2. Penilaian Pengendalian Intern tujuan pengendalian intern atas persediaan adalah untuk
meyakinkan bahwa :
(a) adanya pengendalian yang memadai terhadap mutasi persediaan,
(b) semua transaksi persediaan telah dicatat dan diklasifikasikan dengan tepat,
(c) penghitungan fisik persediaan telah dijalankan sesuai dengan prosedur yang telah
ditetapkan,
(d) harga perolehan persediaan telah ditentukan dengan tepat,
(e) penyesuaian atas persediaan yang bergerak lambat (slow moving), usang dan rusak telah
dilakukan dengan tepat.
3
3. Pengujian Substantif tujuan utama pengujian substantif terhadap persediaan adalah
untuk memberikan bukti nyata dari keberadaan dan penilaian persediaan. Pengujian ini
meliputi observasi dan pengujian penghitungan fisik (stock taking), pengujian ringkasan
dan pengujian harga.

4. PENGUJIAN SUBSTANTIF TERHADAP SALDO SEDIAAN

Prosedur Audit Awal

Sebelum membuktikan apakah saldo sediaan yang diacantumkan oleh klien di neracanya
sesuai dengan sediaan yang benar-benar ada pada tanggal neraca, auditro melakukan
rekonsiliasi antara informasi sediaan yang dicantumkan dineraca dengan catatan akuntansi
yang mendukungnya. Rekonsiliasi ini perlu dilakukan agar auditor memperoleh keyakinan
bahwa informasi sediaan yang dicantumkan di neraca didukung dengan catatan akuntansio
yang dapat dipercaya. Oleh karena itu, auditor melakukan 5 prosedur audit berikut ini dalam
melakukan rekonsiliasi informasi sediaan di neraca dengan catatan akuntansi yang
bersangkutan:

1. Usut saldo sediaan yang tercantum di neraca ke saldo akun sediaan yang bersangkutan
didalam buku besar.

2. Hiotung kembali saldo akun sediaandi buku besar.

3. Usut saldo akun sediaan ke kertas kerja tahun yang lalu.

4. Usut posting pendebitan dan pengkreditan akun sediaan ke jurnal yang bersangkutan.

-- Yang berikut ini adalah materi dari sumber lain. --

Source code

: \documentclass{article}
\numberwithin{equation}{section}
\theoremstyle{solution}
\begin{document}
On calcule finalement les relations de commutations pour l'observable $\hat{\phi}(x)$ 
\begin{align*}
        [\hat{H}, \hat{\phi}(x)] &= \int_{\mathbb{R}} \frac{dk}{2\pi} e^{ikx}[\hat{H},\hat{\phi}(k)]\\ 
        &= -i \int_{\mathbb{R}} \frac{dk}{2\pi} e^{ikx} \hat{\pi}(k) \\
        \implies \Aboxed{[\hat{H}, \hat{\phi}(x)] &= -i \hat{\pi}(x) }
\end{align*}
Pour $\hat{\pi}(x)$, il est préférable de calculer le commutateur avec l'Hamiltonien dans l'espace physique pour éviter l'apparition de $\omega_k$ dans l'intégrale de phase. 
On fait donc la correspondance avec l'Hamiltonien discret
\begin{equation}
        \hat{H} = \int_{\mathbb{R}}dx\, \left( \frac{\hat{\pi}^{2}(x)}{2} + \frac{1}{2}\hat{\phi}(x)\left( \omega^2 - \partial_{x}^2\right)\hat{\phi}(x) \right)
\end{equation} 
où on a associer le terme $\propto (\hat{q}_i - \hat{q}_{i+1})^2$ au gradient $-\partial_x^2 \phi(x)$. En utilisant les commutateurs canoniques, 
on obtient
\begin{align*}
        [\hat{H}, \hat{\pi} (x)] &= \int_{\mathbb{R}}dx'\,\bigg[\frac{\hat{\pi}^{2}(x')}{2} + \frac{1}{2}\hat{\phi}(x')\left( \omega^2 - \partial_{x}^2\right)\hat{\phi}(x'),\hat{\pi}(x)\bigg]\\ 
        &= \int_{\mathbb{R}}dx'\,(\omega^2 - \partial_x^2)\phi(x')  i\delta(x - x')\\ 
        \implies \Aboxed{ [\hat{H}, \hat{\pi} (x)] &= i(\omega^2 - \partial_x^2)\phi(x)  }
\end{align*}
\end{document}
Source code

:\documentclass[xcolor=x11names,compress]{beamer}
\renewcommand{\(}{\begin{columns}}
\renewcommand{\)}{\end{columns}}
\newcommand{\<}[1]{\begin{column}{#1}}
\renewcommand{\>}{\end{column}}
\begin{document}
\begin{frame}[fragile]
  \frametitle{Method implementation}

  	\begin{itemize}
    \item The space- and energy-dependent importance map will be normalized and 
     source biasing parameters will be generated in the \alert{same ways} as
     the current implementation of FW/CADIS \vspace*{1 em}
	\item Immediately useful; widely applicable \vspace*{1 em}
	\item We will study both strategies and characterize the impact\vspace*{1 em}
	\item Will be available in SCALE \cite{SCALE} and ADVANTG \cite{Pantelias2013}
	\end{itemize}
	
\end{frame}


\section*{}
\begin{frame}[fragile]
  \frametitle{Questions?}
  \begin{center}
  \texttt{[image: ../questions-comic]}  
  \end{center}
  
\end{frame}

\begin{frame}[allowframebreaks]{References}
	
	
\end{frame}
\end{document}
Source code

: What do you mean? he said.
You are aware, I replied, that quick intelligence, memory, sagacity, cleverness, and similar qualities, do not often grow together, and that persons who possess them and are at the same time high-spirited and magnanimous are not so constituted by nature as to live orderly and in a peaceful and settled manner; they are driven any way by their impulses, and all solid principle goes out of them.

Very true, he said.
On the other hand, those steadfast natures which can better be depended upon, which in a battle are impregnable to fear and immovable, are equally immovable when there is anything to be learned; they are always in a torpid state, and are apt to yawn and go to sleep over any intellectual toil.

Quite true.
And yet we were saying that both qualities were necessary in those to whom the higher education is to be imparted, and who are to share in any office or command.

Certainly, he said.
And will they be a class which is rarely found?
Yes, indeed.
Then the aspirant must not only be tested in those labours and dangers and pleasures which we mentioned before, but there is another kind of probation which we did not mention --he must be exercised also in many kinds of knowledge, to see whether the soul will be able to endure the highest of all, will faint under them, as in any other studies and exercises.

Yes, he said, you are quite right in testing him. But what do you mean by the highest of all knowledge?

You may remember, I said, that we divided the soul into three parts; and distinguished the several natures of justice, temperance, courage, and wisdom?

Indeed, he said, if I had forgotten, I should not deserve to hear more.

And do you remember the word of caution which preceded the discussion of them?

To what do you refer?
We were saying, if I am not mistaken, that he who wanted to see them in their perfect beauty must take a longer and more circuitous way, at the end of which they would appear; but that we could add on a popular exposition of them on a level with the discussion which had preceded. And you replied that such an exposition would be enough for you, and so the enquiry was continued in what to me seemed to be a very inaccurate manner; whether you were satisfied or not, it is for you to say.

5. Lakukan rekonsiliasi buku pembantu sediaan dengan akun kontrol sediaan di buku besar.

Prosedur Analitik

Prosedur analitik ini merupakan pengecekan secara menyeluruh mengenai kewajaran sediaan
yang disajikan di neraca. Dalam prosedur ini, auditor menghitung bernagai ratio yang
bersangkutan dengan sediaan, misalnya tingkat perputaran berbagai kelompok sediaan, dan
jika terdapat fluktuasi ratio tertentu dari ratio tahun sebelumnya, auditor berkewajiban
mendapatkan penjelasan mengenai penyebab terjadinya fluktuasi tersebut. Hubungan antara
tingkat perputaran sediaan, tingkat sediaan pada tanggal neraca, dan volume penjualan
semunay harus mendukung pengujian pengujian substantif yang telah dilakukan oleh
auditor.

Berbagai ratio tersebut jika dihitung oleh auditor dan kemudian dibandingkan dengan angka
harapan (ratio yang sama dari data masa lalu, data industri, jumlah yang dianggarkan, atau
data lain) akan dapat memberikan indikasi bagi auditor ke fokus mana perhatian auditor perlu
diarahkan dalam pelaksanaan pengujian transaksi rinci dan saldo akun rinci.
4
5
Pengujian terhadap Transaksi Rinci

Keandalan saldo sediaan sangat ditentuka oleh keterjadian transaksi berikut ini yang di debit
dan dikreditkan kedalam akun piutang usaha :

1. Transaksi pembelian

2. Transaksi penjualan

3. Transaksi pemakain

Disamping itu, keandalan saldo akun sediaan ditentukan pula oleh ketepatan pisah batas yang
digunakan untuk mencatat berbagai tarnsaksi tersebut di atas. Oleh karena itu, auditor
melakukan pengujian substantif terhadap transasksi rinci yang mendebit dan mengkredit akun
sediaan dan pengujian pisah batas yang digunakan untuk mencatat transaksi yang berkaitan
dengan akun tersebut.

Perikas Sampel Transaksi yang Tercatat dalam Akun Sediaan ke Dokumen yang Mendukung
Timbulnya Transaksi Tersebut.

1. Periksa pendebitan akun sediaan ke dokumen pendukung : bukti kas keluar, faktur
pembelian, laporan penerimaan barang, dan surat order pembelian.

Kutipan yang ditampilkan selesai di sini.